简长生挑了挑眉,指尖敲了敲公告栏,声音带着点漫不经心的挑衅:“柳轻侯可是反派,陈老师平时演惯了温润公子,别到时候把奸臣演成白面书生。”
陈伶没回头,指尖捻着衣角,语气平静却藏着韧劲:“总比某些人把青衫客演成只会耍剑的莽夫强。”他转头看简长生,眼尾微微上挑,竟有几分柳轻侯的影子,“简老师的武戏是好,但《青衫客》的魂,在‘执念’二字,不是翻几个跟头就能出来的。”
简长生被噎了一下,刚要反驳,导演从后面拍了拍两人的肩膀:“正好,你们俩跟我来办公室,咱们对对剧本。”

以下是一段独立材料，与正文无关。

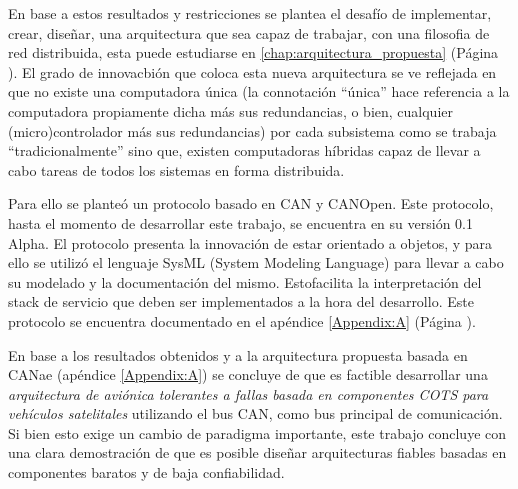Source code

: En base a estos resultados y restricciones se plantea el desafío de implementar,
crear, diseñar, una arquitectura que sea capaz de trabajar, con una filosofia
de red distribuida, esta puede estudiarse en \ref{chap:arquitectura_propuesta}
(Página \pageref{chap:arquitectura_propuesta}). El grado de innovacbión que coloca
esta nueva arquitectura se ve reflejada en que no existe una computadora única (la
connotación ``única'' hace referencia a la computadora propiamente dicha más sus
redundancias, o bien, cualquier (micro)controlador más sus redundancias) por cada
subsistema como se trabaja ``tradicionalmente'' sino que, existen computadoras
híbridas capaz de llevar a cabo tareas de todos los sistemas en forma distribuida. 

Para ello se planteó un protocolo basado en CAN y CANOpen. Este protocolo, hasta el
momento de desarrollar este trabajo, se encuentra en su versión 0.1 Alpha. El protocolo
presenta la innovación de estar orientado a objetos, y para ello se utilizó el
lenguaje SysML (System Modeling Language) para llevar a cabo su modelado y
la documentación del mismo. Estofacilita la interpretación del
stack de servicio que deben ser implementados a la hora del desarrollo. Este protocolo
se encuentra documentado en el apéndice \ref{Appendix:A} (Página \pageref{Appendix:A}).

En base a los resultados obtenidos y a la arquitectura propuesta basada en CANae
(apéndice \ref{Appendix:A}) se concluye de que es factible  desarrollar una
\textit{arquitectura de aviónica tolerantes a fallas basada en componentes COTS para
  vehículos satelitales} utilizando el bus CAN, como bus principal de comunicación.
Si bien esto exige un cambio de paradigma importante, este trabajo concluye con una
clara demostración de que es posible diseñar arquitecturas fiables basadas
en componentes baratos y de baja confiabilidad.  

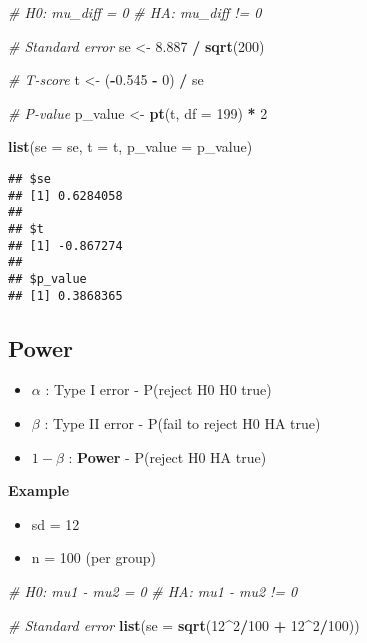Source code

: \documentclass[]{book}
\newenvironment{Shaded}{\begin{snugshade}}{\end{snugshade}}
\newcommand{\CommentTok}[1]{\textcolor[rgb]{0.56,0.35,0.01}{\textit{#1}}}
\newcommand{\DataTypeTok}[1]{\textcolor[rgb]{0.13,0.29,0.53}{#1}}
\newcommand{\DecValTok}[1]{\textcolor[rgb]{0.00,0.00,0.81}{#1}}
\newcommand{\FloatTok}[1]{\textcolor[rgb]{0.00,0.00,0.81}{#1}}
\newcommand{\KeywordTok}[1]{\textcolor[rgb]{0.13,0.29,0.53}{\textbf{#1}}}
\newcommand{\NormalTok}[1]{#1}
\newcommand{\OperatorTok}[1]{\textcolor[rgb]{0.81,0.36,0.00}{\textbf{#1}}}
\newcommand{\StringTok}[1]{\textcolor[rgb]{0.31,0.60,0.02}{#1}}
\providecommand{\tightlist}{%
  \setlength{\itemsep}{0pt}\setlength{\parskip}{0pt}}
\begin{document}
\begin{Shaded}
\begin{Highlighting}[]
\CommentTok{# H0: mu_diff = 0}
\CommentTok{# HA: mu_diff != 0}

\CommentTok{# Standard error}
\NormalTok{se <-}\StringTok{ }\FloatTok{8.887} \OperatorTok{/}\StringTok{ }\KeywordTok{sqrt}\NormalTok{(}\DecValTok{200}\NormalTok{)}

\CommentTok{# T-score}
\NormalTok{t <-}\StringTok{ }\NormalTok{(}\OperatorTok{-}\FloatTok{0.545} \OperatorTok{-}\StringTok{ }\DecValTok{0}\NormalTok{) }\OperatorTok{/}\StringTok{ }\NormalTok{se}

\CommentTok{# P-value}
\NormalTok{p_value <-}\StringTok{ }\KeywordTok{pt}\NormalTok{(t, }\DataTypeTok{df =} \DecValTok{199}\NormalTok{) }\OperatorTok{*}\StringTok{ }\DecValTok{2}

\KeywordTok{list}\NormalTok{(}\DataTypeTok{se =}\NormalTok{ se, }\DataTypeTok{t =}\NormalTok{ t, }\DataTypeTok{p_value =}\NormalTok{ p_value)}
\end{Highlighting}
\end{Shaded}

\begin{verbatim}
## $se
## [1] 0.6284058
## 
## $t
## [1] -0.867274
## 
## $p_value
## [1] 0.3868365
\end{verbatim}

\hypertarget{power}{%
\subsection*{Power}\label{power}}

\begin{itemize}
\tightlist
\item
  \(\alpha\) : Type I error - P(reject H0 \textbar{} H0 true)
\item
  \(\beta\) : Type II error - P(fail to reject H0 \textbar{} HA true)
\item
  \(1 - \beta\) : \textbf{Power} - P(reject H0 \textbar{} HA true)
\end{itemize}

\textbf{Example}

\begin{itemize}
\tightlist
\item
  sd = 12
\item
  n = 100 (per group)
\end{itemize}

\begin{Shaded}
\begin{Highlighting}[]
\CommentTok{# H0: mu1 - mu2 = 0}
\CommentTok{# HA: mu1 - mu2 != 0}

\CommentTok{# Standard error}
\KeywordTok{list}\NormalTok{(}\DataTypeTok{se =} \KeywordTok{sqrt}\NormalTok{(}\DecValTok{12}\OperatorTok{^}\DecValTok{2}\OperatorTok{/}\DecValTok{100} \OperatorTok{+}\StringTok{ }\DecValTok{12}\OperatorTok{^}\DecValTok{2}\OperatorTok{/}\DecValTok{100}\NormalTok{))}
\end{Highlighting}
\end{Shaded}
\end{document}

办公室里的日光灯管嗡嗡作响,摊开的剧本上画满了红圈。导演指着第一场对手戏——青衫客初遇柳轻侯,一个是刚入江湖的愣头青,一个是深藏不露的权臣——“这场戏要写出张力,简长生你得演出青衫客的傲,陈伶你得演出柳轻侯的深,别一开始就剑拔弩张,要像温水煮青蛙,慢慢熬出火药味。”

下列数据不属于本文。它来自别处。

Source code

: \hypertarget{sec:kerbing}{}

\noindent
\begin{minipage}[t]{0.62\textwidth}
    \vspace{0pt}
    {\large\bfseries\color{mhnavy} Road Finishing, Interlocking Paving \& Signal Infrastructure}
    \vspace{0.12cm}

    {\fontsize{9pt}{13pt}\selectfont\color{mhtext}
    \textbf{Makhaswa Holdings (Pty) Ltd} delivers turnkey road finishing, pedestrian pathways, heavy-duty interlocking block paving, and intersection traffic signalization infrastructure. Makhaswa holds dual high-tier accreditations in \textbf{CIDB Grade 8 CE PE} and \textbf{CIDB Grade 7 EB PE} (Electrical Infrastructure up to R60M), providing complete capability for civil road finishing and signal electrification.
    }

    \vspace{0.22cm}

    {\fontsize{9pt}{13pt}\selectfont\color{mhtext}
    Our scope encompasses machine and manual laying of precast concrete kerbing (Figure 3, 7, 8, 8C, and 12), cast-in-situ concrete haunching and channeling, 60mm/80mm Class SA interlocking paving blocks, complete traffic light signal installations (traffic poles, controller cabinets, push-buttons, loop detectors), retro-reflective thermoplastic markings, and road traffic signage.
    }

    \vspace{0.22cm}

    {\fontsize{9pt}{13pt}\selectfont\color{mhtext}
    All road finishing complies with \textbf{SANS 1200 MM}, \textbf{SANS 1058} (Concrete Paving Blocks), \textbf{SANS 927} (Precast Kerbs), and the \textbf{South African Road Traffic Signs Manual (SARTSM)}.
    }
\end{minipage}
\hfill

简长生拿着剧本翻了两页,笔尖在“柳轻侯冷笑”那行字下画了道粗线:“冷笑就得有冷笑的样,眼神得狠,嘴角别勾那么高,像笑场。”
陈伶抬眼,把自己的剧本推过去,上面密密麻麻写着批注,“柳轻侯此时还没到穷途末路,他的笑该是带刺的,不是狠,是看不起——看不起青衫客的天真。”他指着“青衫客怒目而视”那行,“简老师这里别太用力,青衫客刚下山,怒是真的,但更多的是不解,不是恨。”

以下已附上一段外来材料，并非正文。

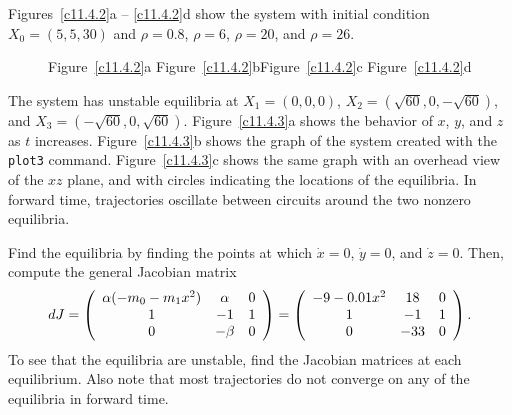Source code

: \documentclass{ximera}
\begin{document}
\para Figures~\ref{c11.4.2}a -- \ref{c11.4.2}d show the system with
initial condition $X_0 = (5,5,30)$ and $\rho = 0.8$, $\rho = 6$, $\rho = 20$,
and $\rho = 26$.

\begin{figure}[htb]
                       \centerline{%
                       }
		\centerline{Figure~\ref{c11.4.2}a\hspace{0.8in}
        	Figure~\ref{c11.4.2}b\hspace{0.8in}Figure~\ref{c11.4.2}c
        	\hspace{0.8in}Figure~\ref{c11.4.2}d}
\end{figure}


\ans The system has unstable equilibria at $X_1 = (0,0,0)$,
$X_2 = (\sqrt{60},0, -\sqrt{60})$, and $X_3 = (-\sqrt{60},0,\sqrt{60})$.
Figure~\ref{c11.4.3}a shows the behavior of $x$, $y$, and $z$ as $t$
increases.  Figure~\ref{c11.4.3}b shows the graph of the system created
with the {\tt plot3} command.  Figure~\ref{c11.4.3}c shows the same graph
with an overhead view of the $xz$ plane, and with circles indicating the
locations of the equilibria.  In forward time, trajectories oscillate
between circuits around the two nonzero equilibria.

\soln Find the equilibria by finding the points at which $\dot{x} = 0$,
$\dot{y} = 0$, and $\dot{z} = 0$.  Then, compute the general Jacobian
matrix
\[
dJ = \left(\begin{array}{ccc} \alpha(-m_0 - m_1x^2) & \alpha & 0 \\ 1 & -1 & 1 \\ 0 & -\beta & 0\end{array}\right)
= \left(\begin{array}{ccc} -9 - 0.01x^2 & 18 & 0 \\ 1 & -1 & 1 \\ 0 & -33 & 0\end{array}\right).
\]
To see that the equilibria are unstable, find the Jacobian matrices at
each equilibrium.  Also note that most trajectories do not converge on
any of the equilibria in forward time.

\begin{figure}[htb]
                       \centerline{%
			\hspace{0.5in}
			\hspace{0.3in}
                       }
\end{figure}
\end{document}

“我演了十年戏,还不知道怎么表达怒?”简长生把剧本往桌上一摔,纸张发出哗啦一声响,“陈伶,你别总拿你的‘细腻’当标准,戏曲要的是爆发力,不是磨磨唧唧的情绪!”
“爆发力不是蛮力,是把情绪揉进唱腔里!”陈伶也站了起来,声音依旧温和,却透着不容置疑的坚持,“你上次演《长坂坡》,赵云的哭腔为什么好?不是嗓门大,是你把赵云的愧和痛装进去了——《青衫客》也一样!”
导演揉了揉太阳穴,打断两人:“别吵了,明天去资料室找老周的录像带,他当年演的柳轻侯,至今没人能超越,你们俩好好学学。”
资料室在剧团顶楼,满屋子的旧书和录像带,阳光透过积灰的窗户照进来,在地上投出斑驳的光影。简长生翻找录像带时,指尖碰倒了一个铁盒,里面掉出几张黑白照片,最上面那张是个穿青衫的男人,眉眼和简长生有七分像。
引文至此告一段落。